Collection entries
....

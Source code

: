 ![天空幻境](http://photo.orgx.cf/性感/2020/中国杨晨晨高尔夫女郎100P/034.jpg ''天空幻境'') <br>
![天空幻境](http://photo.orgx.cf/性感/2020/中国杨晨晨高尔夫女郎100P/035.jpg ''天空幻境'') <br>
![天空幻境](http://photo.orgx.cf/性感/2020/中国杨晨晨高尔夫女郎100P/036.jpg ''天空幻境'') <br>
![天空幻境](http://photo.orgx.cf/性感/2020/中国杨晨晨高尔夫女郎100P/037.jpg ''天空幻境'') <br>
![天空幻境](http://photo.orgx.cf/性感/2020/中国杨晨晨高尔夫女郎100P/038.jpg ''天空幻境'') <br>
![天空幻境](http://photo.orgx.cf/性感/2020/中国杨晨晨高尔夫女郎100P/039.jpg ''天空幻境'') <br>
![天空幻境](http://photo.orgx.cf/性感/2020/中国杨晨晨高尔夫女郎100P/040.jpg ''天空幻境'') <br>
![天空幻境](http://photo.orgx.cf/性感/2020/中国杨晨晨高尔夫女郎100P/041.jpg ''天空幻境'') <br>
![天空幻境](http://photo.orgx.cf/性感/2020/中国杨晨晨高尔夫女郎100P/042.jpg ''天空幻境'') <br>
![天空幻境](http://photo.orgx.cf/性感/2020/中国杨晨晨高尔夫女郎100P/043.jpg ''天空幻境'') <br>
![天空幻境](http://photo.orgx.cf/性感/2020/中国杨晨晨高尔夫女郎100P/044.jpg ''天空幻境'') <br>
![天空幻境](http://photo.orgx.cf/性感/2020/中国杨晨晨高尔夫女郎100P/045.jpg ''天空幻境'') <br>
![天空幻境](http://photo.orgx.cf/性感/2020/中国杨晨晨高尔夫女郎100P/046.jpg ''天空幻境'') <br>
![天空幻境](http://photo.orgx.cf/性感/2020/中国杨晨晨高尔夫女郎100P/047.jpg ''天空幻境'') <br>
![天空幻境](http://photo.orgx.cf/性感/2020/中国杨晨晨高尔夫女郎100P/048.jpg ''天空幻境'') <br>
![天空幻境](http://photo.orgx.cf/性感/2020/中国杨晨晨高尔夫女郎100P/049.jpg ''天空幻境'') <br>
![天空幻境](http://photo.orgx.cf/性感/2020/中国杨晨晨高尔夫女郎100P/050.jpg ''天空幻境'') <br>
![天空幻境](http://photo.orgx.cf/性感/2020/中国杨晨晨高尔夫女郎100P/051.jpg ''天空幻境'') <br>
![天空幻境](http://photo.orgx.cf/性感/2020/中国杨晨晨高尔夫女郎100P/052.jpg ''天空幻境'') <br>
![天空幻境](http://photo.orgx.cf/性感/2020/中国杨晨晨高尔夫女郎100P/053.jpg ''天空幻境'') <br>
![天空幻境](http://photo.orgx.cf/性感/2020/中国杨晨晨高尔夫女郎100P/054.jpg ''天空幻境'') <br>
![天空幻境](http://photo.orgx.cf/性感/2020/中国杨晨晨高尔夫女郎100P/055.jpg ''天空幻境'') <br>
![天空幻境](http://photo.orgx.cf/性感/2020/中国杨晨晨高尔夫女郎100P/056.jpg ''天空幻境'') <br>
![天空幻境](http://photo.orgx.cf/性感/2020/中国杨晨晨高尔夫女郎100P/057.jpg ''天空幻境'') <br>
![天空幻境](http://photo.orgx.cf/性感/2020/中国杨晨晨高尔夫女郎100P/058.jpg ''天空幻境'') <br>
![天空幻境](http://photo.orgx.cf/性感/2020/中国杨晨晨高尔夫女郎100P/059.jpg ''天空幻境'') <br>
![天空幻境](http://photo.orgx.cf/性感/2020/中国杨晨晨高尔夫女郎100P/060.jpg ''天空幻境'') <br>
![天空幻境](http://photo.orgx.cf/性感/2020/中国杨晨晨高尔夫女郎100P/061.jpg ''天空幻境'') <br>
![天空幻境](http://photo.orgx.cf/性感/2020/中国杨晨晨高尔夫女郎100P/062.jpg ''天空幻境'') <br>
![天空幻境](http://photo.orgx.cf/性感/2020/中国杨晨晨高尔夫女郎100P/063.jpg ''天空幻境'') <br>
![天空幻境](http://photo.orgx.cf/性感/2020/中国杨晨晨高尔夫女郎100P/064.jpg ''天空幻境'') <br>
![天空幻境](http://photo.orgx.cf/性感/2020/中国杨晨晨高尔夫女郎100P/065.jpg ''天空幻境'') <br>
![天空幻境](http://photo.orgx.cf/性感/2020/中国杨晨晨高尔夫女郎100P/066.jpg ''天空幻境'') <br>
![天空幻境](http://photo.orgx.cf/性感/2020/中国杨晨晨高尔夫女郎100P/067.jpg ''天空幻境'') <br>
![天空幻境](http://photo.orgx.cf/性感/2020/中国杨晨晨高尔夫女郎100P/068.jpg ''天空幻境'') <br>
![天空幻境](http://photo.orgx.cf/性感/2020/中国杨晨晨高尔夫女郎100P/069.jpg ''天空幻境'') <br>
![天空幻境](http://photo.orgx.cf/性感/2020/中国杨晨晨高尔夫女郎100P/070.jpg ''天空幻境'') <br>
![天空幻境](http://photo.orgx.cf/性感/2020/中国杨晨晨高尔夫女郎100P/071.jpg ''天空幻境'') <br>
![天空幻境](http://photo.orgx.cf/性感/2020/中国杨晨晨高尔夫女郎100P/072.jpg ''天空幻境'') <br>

....

• [WHAT THE EXERCISE ASKS]
Would you be able to transcribe every line of the data exactly?

• [SOLUTION FOR THIS PROBLEM]
Source code

: ![天空幻境](http://photo.orgx.cf/性感/2020/中国杨晨晨高尔夫女郎100P/034.jpg ''天空幻境'') <br>
![天空幻境](http://photo.orgx.cf/性感/2020/中国杨晨晨高尔夫女郎100P/035.jpg ''天空幻境'') <br>
![天空幻境](http://photo.orgx.cf/性感/2020/中国杨晨晨高尔夫女郎100P/036.jpg ''天空幻境'') <br>
![天空幻境](http://photo.orgx.cf/性感/2020/中国杨晨晨高尔夫女郎100P/037.jpg ''天空幻境'') <br>
![天空幻境](http://photo.orgx.cf/性感/2020/中国杨晨晨高尔夫女郎100P/038.jpg ''天空幻境'') <br>
![天空幻境](http://photo.orgx.cf/性感/2020/中国杨晨晨高尔夫女郎100P/039.jpg ''天空幻境'') <br>
![天空幻境](http://photo.orgx.cf/性感/2020/中国杨晨晨高尔夫女郎100P/040.jpg ''天空幻境'') <br>
![天空幻境](http://photo.orgx.cf/性感/2020/中国杨晨晨高尔夫女郎100P/041.jpg ''天空幻境'') <br>
![天空幻境](http://photo.orgx.cf/性感/2020/中国杨晨晨高尔夫女郎100P/042.jpg ''天空幻境'') <br>
![天空幻境](http://photo.orgx.cf/性感/2020/中国杨晨晨高尔夫女郎100P/043.jpg ''天空幻境'') <br>
![天空幻境](http://photo.orgx.cf/性感/2020/中国杨晨晨高尔夫女郎100P/044.jpg ''天空幻境'') <br>
![天空幻境](http://photo.orgx.cf/性感/2020/中国杨晨晨高尔夫女郎100P/045.jpg ''天空幻境'') <br>
![天空幻境](http://photo.orgx.cf/性感/2020/中国杨晨晨高尔夫女郎100P/046.jpg ''天空幻境'') <br>
![天空幻境](http://photo.orgx.cf/性感/2020/中国杨晨晨高尔夫女郎100P/047.jpg ''天空幻境'') <br>
![天空幻境](http://photo.orgx.cf/性感/2020/中国杨晨晨高尔夫女郎100P/048.jpg ''天空幻境'') <br>
![天空幻境](http://photo.orgx.cf/性感/2020/中国杨晨晨高尔夫女郎100P/049.jpg ''天空幻境'') <br>
![天空幻境](http://photo.orgx.cf/性感/2020/中国杨晨晨高尔夫女郎100P/050.jpg ''天空幻境'') <br>
![天空幻境](http://photo.orgx.cf/性感/2020/中国杨晨晨高尔夫女郎100P/051.jpg ''天空幻境'') <br>
![天空幻境](http://photo.orgx.cf/性感/2020/中国杨晨晨高尔夫女郎100P/052.jpg ''天空幻境'') <br>
![天空幻境](http://photo.orgx.cf/性感/2020/中国杨晨晨高尔夫女郎100P/053.jpg ''天空幻境'') <br>
![天空幻境](http://photo.orgx.cf/性感/2020/中国杨晨晨高尔夫女郎100P/054.jpg ''天空幻境'') <br>
![天空幻境](http://photo.orgx.cf/性感/2020/中国杨晨晨高尔夫女郎100P/055.jpg ''天空幻境'') <br>
![天空幻境](http://photo.orgx.cf/性感/2020/中国杨晨晨高尔夫女郎100P/056.jpg ''天空幻境'') <br>
![天空幻境](http://photo.orgx.cf/性感/2020/中国杨晨晨高尔夫女郎100P/057.jpg ''天空幻境'') <br>
![天空幻境](http://photo.orgx.cf/性感/2020/中国杨晨晨高尔夫女郎100P/058.jpg ''天空幻境'') <br>
![天空幻境](http://photo.orgx.cf/性感/2020/中国杨晨晨高尔夫女郎100P/059.jpg ''天空幻境'') <br>
![天空幻境](http://photo.orgx.cf/性感/2020/中国杨晨晨高尔夫女郎100P/060.jpg ''天空幻境'') <br>
![天空幻境](http://photo.orgx.cf/性感/2020/中国杨晨晨高尔夫女郎100P/061.jpg ''天空幻境'') <br>
![天空幻境](http://photo.orgx.cf/性感/2020/中国杨晨晨高尔夫女郎100P/062.jpg ''天空幻境'') <br>
![天空幻境](http://photo.orgx.cf/性感/2020/中国杨晨晨高尔夫女郎100P/063.jpg ''天空幻境'') <br>
![天空幻境](http://photo.orgx.cf/性感/2020/中国杨晨晨高尔夫女郎100P/064.jpg ''天空幻境'') <br>
![天空幻境](http://photo.orgx.cf/性感/2020/中国杨晨晨高尔夫女郎100P/065.jpg ''天空幻境'') <br>
![天空幻境](http://photo.orgx.cf/性感/2020/中国杨晨晨高尔夫女郎100P/066.jpg ''天空幻境'') <br>
![天空幻境](http://photo.orgx.cf/性感/2020/中国杨晨晨高尔夫女郎100P/067.jpg ''天空幻境'') <br>
![天空幻境](http://photo.orgx.cf/性感/2020/中国杨晨晨高尔夫女郎100P/068.jpg ''天空幻境'') <br>
![天空幻境](http://photo.orgx.cf/性感/2020/中国杨晨晨高尔夫女郎100P/069.jpg ''天空幻境'') <br>
![天空幻境](http://photo.orgx.cf/性感/2020/中国杨晨晨高尔夫女郎100P/070.jpg ''天空幻境'') <br>
![天空幻境](http://photo.orgx.cf/性感/2020/中国杨晨晨高尔夫女郎100P/071.jpg ''天空幻境'') <br>
![天空幻境](http://photo.orgx.cf/性感/2020/中国杨晨晨高尔夫女郎100P/072.jpg ''天空幻境'') <br>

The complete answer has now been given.